Segment Start: SUPPLIED RECORDS

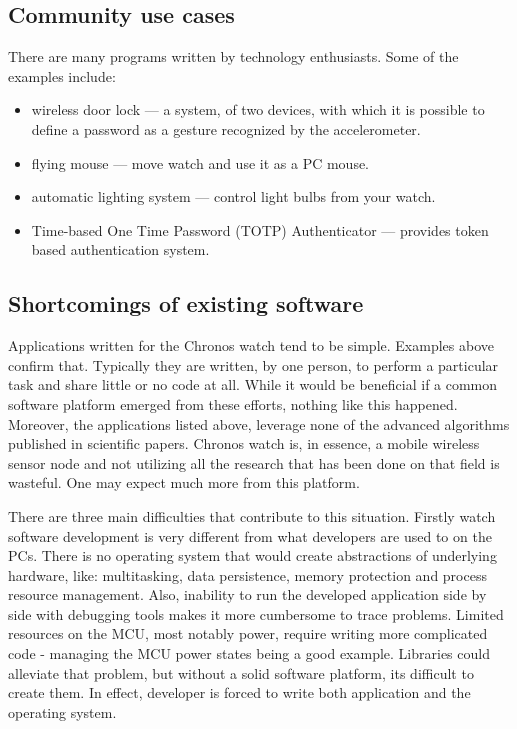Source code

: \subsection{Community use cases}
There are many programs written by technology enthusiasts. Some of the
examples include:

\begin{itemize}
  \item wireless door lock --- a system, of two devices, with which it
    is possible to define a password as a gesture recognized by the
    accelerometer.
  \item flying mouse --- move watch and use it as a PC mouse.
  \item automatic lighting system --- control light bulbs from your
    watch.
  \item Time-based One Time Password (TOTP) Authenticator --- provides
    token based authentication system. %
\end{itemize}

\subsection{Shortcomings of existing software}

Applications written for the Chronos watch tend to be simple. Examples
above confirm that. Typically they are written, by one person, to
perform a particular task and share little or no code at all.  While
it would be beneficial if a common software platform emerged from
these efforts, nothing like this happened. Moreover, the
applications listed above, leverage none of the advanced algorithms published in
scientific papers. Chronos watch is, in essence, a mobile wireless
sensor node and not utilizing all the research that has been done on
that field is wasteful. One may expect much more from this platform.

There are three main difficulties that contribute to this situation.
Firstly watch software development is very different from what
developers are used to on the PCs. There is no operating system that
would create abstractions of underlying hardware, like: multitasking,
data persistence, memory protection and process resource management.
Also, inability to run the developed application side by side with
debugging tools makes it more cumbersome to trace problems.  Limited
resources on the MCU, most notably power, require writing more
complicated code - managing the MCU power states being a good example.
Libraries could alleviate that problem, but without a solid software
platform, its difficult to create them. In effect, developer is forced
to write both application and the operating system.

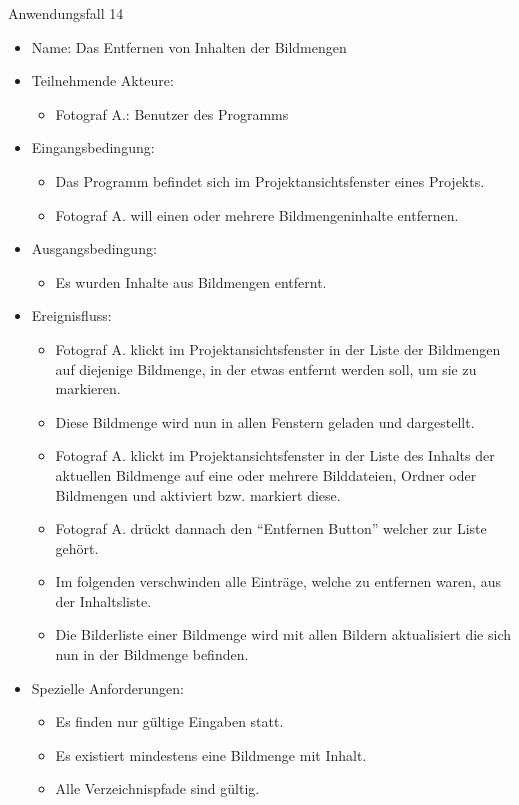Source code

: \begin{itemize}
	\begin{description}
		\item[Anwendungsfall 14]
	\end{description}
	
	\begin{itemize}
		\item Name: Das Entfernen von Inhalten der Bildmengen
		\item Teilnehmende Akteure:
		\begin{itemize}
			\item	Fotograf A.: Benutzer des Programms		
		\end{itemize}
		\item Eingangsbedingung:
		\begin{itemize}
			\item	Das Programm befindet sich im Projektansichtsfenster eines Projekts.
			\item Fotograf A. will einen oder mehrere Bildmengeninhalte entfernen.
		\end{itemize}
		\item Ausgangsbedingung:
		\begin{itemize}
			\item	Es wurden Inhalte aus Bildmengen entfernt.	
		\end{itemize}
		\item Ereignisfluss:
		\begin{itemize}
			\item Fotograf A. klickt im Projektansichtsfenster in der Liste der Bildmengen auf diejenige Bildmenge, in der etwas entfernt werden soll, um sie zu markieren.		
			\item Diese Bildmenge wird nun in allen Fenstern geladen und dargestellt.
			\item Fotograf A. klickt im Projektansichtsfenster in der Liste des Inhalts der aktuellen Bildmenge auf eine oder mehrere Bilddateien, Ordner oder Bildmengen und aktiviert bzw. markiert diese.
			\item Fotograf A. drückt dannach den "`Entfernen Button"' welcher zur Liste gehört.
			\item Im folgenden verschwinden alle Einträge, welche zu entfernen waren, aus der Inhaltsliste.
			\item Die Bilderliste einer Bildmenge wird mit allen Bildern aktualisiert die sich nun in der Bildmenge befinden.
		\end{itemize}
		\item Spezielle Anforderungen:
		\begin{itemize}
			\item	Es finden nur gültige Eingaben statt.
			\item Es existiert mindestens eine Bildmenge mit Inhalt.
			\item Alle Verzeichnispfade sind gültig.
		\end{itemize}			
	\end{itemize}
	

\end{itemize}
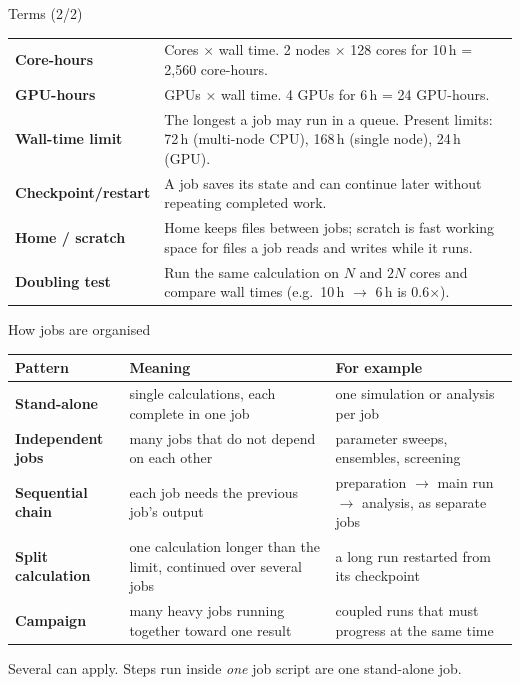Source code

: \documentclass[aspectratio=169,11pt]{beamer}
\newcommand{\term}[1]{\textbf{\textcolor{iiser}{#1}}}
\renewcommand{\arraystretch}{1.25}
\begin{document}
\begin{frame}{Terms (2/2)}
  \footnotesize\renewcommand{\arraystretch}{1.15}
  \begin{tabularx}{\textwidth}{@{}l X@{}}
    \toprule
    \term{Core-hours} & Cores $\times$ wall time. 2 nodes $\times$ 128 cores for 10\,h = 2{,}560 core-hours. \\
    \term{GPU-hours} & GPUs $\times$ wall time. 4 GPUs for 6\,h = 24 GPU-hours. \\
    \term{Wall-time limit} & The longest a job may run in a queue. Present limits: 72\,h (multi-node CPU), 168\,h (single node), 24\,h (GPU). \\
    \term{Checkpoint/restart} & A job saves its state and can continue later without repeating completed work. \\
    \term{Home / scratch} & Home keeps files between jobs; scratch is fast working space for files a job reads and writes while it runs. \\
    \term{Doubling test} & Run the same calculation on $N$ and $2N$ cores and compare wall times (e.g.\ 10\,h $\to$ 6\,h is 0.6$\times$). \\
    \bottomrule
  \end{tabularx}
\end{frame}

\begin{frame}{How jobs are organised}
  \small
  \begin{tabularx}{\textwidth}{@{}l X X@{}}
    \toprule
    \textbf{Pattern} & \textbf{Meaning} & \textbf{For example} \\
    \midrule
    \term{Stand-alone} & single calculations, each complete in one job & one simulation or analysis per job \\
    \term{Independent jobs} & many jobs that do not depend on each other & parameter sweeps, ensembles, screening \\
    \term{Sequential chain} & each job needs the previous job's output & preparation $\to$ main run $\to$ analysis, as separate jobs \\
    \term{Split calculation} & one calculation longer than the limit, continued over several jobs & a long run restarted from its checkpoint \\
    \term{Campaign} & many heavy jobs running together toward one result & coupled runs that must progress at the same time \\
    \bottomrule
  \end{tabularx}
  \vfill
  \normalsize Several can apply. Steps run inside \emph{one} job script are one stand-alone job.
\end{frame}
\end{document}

Segment End: SUPPLIED RECORDS

YOUR INSTRUCTIONS =
In the answer, the entries should be restated verbatim, with all pictures omitted.

RESULT OF THIS TASK =
Source code

: \subsection{Community use cases}
There are many programs written by technology enthusiasts. Some of the
examples include:

\begin{itemize}
  \item wireless door lock --- a system, of two devices, with which it
    is possible to define a password as a gesture recognized by the
    accelerometer.
  \item flying mouse --- move watch and use it as a PC mouse.
  \item automatic lighting system --- control light bulbs from your
    watch.
  \item Time-based One Time Password (TOTP) Authenticator --- provides
    token based authentication system. %
\end{itemize}

\subsection{Shortcomings of existing software}

Applications written for the Chronos watch tend to be simple. Examples
above confirm that. Typically they are written, by one person, to
perform a particular task and share little or no code at all.  While
it would be beneficial if a common software platform emerged from
these efforts, nothing like this happened. Moreover, the
applications listed above, leverage none of the advanced algorithms published in
scientific papers. Chronos watch is, in essence, a mobile wireless
sensor node and not utilizing all the research that has been done on
that field is wasteful. One may expect much more from this platform.

There are three main difficulties that contribute to this situation.
Firstly watch software development is very different from what
developers are used to on the PCs. There is no operating system that
would create abstractions of underlying hardware, like: multitasking,
data persistence, memory protection and process resource management.
Also, inability to run the developed application side by side with
debugging tools makes it more cumbersome to trace problems.  Limited
resources on the MCU, most notably power, require writing more
complicated code - managing the MCU power states being a good example.
Libraries could alleviate that problem, but without a solid software
platform, its difficult to create them. In effect, developer is forced
to write both application and the operating system.

Source code

: \begin{itemize}
	\begin{description}
		\item[Anwendungsfall 14]
	\end{description}
	
	\begin{itemize}
		\item Name: Das Entfernen von Inhalten der Bildmengen
		\item Teilnehmende Akteure:
		\begin{itemize}
			\item	Fotograf A.: Benutzer des Programms		
		\end{itemize}
		\item Eingangsbedingung:
		\begin{itemize}
			\item	Das Programm befindet sich im Projektansichtsfenster eines Projekts.
			\item Fotograf A. will einen oder mehrere Bildmengeninhalte entfernen.
		\end{itemize}
		\item Ausgangsbedingung:
		\begin{itemize}
			\item	Es wurden Inhalte aus Bildmengen entfernt.	
		\end{itemize}
		\item Ereignisfluss:
		\begin{itemize}
			\item Fotograf A. klickt im Projektansichtsfenster in der Liste der Bildmengen auf diejenige Bildmenge, in der etwas entfernt werden soll, um sie zu markieren.		
			\item Diese Bildmenge wird nun in allen Fenstern geladen und dargestellt.
			\item Fotograf A. klickt im Projektansichtsfenster in der Liste des Inhalts der aktuellen Bildmenge auf eine oder mehrere Bilddateien, Ordner oder Bildmengen und aktiviert bzw. markiert diese.
			\item Fotograf A. drückt dannach den "`Entfernen Button"' welcher zur Liste gehört.
			\item Im folgenden verschwinden alle Einträge, welche zu entfernen waren, aus der Inhaltsliste.
			\item Die Bilderliste einer Bildmenge wird mit allen Bildern aktualisiert die sich nun in der Bildmenge befinden.
		\end{itemize}
		\item Spezielle Anforderungen:
		\begin{itemize}
			\item	Es finden nur gültige Eingaben statt.
			\item Es existiert mindestens eine Bildmenge mit Inhalt.
			\item Alle Verzeichnispfade sind gültig.
		\end{itemize}			
	\end{itemize}
	

\end{itemize}
Source code

: \documentclass[aspectratio=169,11pt]{beamer}
\newcommand{\term}[1]{\textbf{\textcolor{iiser}{#1}}}
\renewcommand{\arraystretch}{1.25}
\begin{document}
\begin{frame}{Terms (2/2)}
  \footnotesize\renewcommand{\arraystretch}{1.15}
  \begin{tabularx}{\textwidth}{@{}l X@{}}
    \toprule
    \term{Core-hours} & Cores $\times$ wall time. 2 nodes $\times$ 128 cores for 10\,h = 2{,}560 core-hours. \\
    \term{GPU-hours} & GPUs $\times$ wall time. 4 GPUs for 6\,h = 24 GPU-hours. \\
    \term{Wall-time limit} & The longest a job may run in a queue. Present limits: 72\,h (multi-node CPU), 168\,h (single node), 24\,h (GPU). \\
    \term{Checkpoint/restart} & A job saves its state and can continue later without repeating completed work. \\
    \term{Home / scratch} & Home keeps files between jobs; scratch is fast working space for files a job reads and writes while it runs. \\
    \term{Doubling test} & Run the same calculation on $N$ and $2N$ cores and compare wall times (e.g.\ 10\,h $\to$ 6\,h is 0.6$\times$). \\
    \bottomrule
  \end{tabularx}
\end{frame}

\begin{frame}{How jobs are organised}
  \small
  \begin{tabularx}{\textwidth}{@{}l X X@{}}
    \toprule
    \textbf{Pattern} & \textbf{Meaning} & \textbf{For example} \\
    \midrule
    \term{Stand-alone} & single calculations, each complete in one job & one simulation or analysis per job \\
    \term{Independent jobs} & many jobs that do not depend on each other & parameter sweeps, ensembles, screening \\
    \term{Sequential chain} & each job needs the previous job's output & preparation $\to$ main run $\to$ analysis, as separate jobs \\
    \term{Split calculation} & one calculation longer than the limit, continued over several jobs & a long run restarted from its checkpoint \\
    \term{Campaign} & many heavy jobs running together toward one result & coupled runs that must progress at the same time \\
    \bottomrule
  \end{tabularx}
  \vfill
  \normalsize Several can apply. Steps run inside \emph{one} job script are one stand-alone job.
\end{frame}
\end{document}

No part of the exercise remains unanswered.